The invoice app we built because ours kept breaking

Three years ago, I was sat in a van outside a client's house in Coventry. The electrician running the job - let's call him Dave - was showing me his invoicing setup. A smartphone, a notebook, and an email address he checked once a week. When I asked why he wasn't using the invoicing apps everyone kept recommending, he looked at me like I'd suggested he learn Latin. "Takes too long," he said. "And they all want me to pay card fees on top." That conversation stuck with me. It felt like everyone building invoicing software had forgotten who actually sends invoices for a living.

The problem nobody talks about: it costs too much to get paid

Here's a number that haunts me. On a £500 invoice paid by card, the processor takes £12.50. Sometimes more. The tradesperson ends up with £487.50, and the client has to use their card, which they may not want to do for a job at their home. We built Invoicr around a single idea: what if invoices were paid the way most business actually happens in the UK? Bank to bank. No card company in the middle. Open banking has been available for years, but no invoicing app had made it the headline feature. On that same £500 invoice through Invoicr, the fee is roughly £4. The maths are brutal enough in trades without losing 2.5 per cent of every payment to Visa's infrastructure. When we launched, I genuinely wasn't sure if people would trust it. But the first week, we had plumbers and gardeners signing up because the math made sense. They weren't paying for a feature they'd never use. They were paying to keep more of what their clients owed them.

Mobile first, because your office is in your pocket

Dave from Coventry wasn't unusual. Most of the tradespeople we spoke to work from vans, job sites, and customer homes. They don't have a desk. They don't have "business hours." Every app we looked at treated mobile as an afterthought. They were desktop designs squeezed into a phone screen. So we did the opposite. Invoicr is iOS native and built for a phone first. Not responsive web. Not a wrapper. A real app that works the way someone actually works when they're on site. The client portal works via a secret URL token. No username, no password recovery, no friction. A client gets a link, they open it, they see their invoice and can pay you directly from their bank. From the job site, you can send that link via WhatsApp if they need it. It takes maybe thirty seconds. That simplicity is the whole point. We're not building for procurement departments. We're building for people who need to invoice fast and get paid faster, and they're doing it between jobs.

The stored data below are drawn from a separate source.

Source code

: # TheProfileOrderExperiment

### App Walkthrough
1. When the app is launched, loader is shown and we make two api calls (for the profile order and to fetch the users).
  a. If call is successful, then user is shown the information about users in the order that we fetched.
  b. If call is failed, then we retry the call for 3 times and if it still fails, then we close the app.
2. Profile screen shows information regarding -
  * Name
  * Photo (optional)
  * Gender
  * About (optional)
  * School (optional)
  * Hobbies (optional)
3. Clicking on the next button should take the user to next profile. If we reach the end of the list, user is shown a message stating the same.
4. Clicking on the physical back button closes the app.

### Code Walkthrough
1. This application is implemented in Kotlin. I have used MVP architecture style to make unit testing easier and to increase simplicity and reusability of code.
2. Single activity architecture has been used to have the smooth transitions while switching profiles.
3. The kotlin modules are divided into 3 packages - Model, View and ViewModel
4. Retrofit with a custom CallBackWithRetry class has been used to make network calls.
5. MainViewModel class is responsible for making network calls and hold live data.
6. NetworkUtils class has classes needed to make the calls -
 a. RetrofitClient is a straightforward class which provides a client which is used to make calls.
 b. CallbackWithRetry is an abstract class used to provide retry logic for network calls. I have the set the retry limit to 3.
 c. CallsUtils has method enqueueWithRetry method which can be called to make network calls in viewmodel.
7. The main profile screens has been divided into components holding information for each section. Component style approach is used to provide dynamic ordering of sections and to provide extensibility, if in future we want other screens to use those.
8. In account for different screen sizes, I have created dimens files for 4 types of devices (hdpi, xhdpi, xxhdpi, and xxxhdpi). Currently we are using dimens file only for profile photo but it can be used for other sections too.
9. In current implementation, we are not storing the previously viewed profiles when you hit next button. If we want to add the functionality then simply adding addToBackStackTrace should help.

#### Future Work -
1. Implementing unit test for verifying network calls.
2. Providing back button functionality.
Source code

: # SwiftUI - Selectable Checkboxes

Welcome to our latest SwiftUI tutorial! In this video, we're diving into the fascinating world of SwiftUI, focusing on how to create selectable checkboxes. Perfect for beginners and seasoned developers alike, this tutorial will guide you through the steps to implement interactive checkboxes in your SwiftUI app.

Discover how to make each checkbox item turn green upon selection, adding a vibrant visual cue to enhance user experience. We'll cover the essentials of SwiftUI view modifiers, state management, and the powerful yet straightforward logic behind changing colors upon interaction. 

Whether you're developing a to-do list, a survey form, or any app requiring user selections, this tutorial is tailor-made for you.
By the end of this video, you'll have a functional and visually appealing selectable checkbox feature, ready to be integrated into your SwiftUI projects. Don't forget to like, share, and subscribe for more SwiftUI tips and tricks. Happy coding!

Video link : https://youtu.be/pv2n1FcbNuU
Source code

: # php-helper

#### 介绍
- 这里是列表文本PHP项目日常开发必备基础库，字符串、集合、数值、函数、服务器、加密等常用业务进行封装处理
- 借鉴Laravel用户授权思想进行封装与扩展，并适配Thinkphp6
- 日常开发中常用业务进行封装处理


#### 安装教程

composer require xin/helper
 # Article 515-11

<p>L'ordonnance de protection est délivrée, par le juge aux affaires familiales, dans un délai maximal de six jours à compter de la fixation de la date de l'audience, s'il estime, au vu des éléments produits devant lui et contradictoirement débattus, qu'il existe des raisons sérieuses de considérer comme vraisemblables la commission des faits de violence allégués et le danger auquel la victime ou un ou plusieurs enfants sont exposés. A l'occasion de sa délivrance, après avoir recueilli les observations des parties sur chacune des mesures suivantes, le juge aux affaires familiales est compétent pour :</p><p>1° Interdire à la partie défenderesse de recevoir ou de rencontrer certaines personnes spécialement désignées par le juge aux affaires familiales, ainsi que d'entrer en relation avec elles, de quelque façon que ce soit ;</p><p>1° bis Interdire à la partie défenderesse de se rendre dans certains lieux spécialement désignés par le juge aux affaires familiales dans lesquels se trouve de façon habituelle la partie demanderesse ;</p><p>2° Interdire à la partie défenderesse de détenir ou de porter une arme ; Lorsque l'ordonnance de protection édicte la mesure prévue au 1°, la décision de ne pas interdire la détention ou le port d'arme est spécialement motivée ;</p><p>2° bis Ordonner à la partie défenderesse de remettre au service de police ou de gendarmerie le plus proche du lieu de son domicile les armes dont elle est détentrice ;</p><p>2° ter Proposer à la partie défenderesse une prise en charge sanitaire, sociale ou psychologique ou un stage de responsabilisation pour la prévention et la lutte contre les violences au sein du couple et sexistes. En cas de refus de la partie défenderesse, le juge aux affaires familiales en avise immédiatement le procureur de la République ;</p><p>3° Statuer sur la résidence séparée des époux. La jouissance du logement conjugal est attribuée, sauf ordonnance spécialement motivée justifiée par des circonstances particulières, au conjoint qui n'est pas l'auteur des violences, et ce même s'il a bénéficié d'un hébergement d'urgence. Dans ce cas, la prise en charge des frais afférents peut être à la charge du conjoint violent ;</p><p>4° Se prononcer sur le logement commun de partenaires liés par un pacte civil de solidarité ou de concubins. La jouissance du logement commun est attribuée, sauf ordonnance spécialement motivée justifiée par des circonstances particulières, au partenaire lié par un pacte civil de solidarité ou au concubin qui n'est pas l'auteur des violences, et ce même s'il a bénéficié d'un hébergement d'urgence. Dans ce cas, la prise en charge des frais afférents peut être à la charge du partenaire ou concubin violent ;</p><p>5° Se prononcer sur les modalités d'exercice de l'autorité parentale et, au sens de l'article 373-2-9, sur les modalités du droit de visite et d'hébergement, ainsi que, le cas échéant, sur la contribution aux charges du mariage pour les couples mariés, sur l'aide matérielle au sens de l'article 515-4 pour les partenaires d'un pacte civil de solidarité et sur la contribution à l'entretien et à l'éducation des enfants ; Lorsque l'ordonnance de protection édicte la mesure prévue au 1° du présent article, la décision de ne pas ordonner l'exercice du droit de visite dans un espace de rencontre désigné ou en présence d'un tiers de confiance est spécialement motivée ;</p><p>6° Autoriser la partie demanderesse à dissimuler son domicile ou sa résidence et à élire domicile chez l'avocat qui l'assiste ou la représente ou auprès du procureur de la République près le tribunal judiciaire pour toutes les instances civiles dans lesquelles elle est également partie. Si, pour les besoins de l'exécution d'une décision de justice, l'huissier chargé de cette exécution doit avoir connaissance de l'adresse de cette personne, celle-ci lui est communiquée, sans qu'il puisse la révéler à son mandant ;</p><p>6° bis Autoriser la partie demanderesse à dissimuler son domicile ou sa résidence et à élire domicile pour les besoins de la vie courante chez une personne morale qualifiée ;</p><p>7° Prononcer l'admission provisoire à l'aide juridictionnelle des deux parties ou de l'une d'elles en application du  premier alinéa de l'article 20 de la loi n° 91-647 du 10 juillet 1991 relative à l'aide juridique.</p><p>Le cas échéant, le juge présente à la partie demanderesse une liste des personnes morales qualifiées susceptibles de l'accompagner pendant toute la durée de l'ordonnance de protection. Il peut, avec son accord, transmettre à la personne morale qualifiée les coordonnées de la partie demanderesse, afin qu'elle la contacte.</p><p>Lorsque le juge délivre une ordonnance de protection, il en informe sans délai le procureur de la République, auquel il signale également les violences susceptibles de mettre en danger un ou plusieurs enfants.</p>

VAT and CIS compliance shouldn't be a separate product

One of the trickiest decisions we made was keeping the Free tier genuinely free. Five invoices a month, three customers, all the core payment stuff - no card required. But we knew that wouldn't work for everyone. Some tradespeople hit that limit within a week. Builders taking multiple jobs a month, electricians with regular clients, gardeners with seasonal rushes. So the Pro tier unlocks unlimited invoices, automated payment reminders, and the ability to send quotes. That's where most tradespeople live. But we also realised something else: if you're serious enough to need unlimited invoices, you probably need to handle VAT or Construction Industry Scheme deductions. Not every tradespeople does, but many do. And the accountants we spoke to - the ones who actually work with tradespeople - wanted a way to export the data cleanly. That's what the Business tier does. It adds team seats so you can hand off invoicing to someone else if you grow, VAT compliance features, CIS deduction handling, and a clean export format for your accountant. We built it because real tradespeople asked for it, not because we wanted another subscription tier.

The reminders that don't sound angry

Late payments are corrosive. They break cash flow for small operators. But the moment you automate payment reminders, you have to think about tone. Most invoicing software sends reminders that sound like they were written by a debt collector. Urgent language. Threats lurking in the subtext. That's not Dave's style, and it probably isn't yours either. So our automated reminders are polite. They remind the client, they reference the invoice, they include the payment link. They're the kind of reminder you'd be comfortable having your name on. Because you are. That message comes from you, even though you set it up once and it runs automatically. When someone told us, "I don't feel bad sending that reminder," we knew we'd got it right.

Building for the UK, not pretending the US market is everyone

This is small but important. We're not American software with a UK checkbox. Invoicr is built for UK tax law, UK banking, and UK tradespeople. Open banking integration only works in the UK. VAT and CIS compliance features don't translate to other countries. The cost of the payment method is structured around British banking infrastructure. We made choices that only make sense here, which means we can't easily expand into Australia or Canada or anywhere else. We don't care about that. We care about doing one thing properly. It means we understand what a plumber in Manchester actually needs, not what a venture capital fund thinks a global invoicing platform should do. When a regulation changes, we change with it. When a tradespeople asks why something works a certain way, the answer is usually "because that's how the UK works." That focus is in every decision.

Three years on from that conversation in the van, Invoicr's here. Free for your first few invoices. Designed for the work you actually do. But the real question isn't whether an app can handle invoices - most of them can. It's whether it respects how you work, and whether it saves you money instead of taking it. Does yours do that?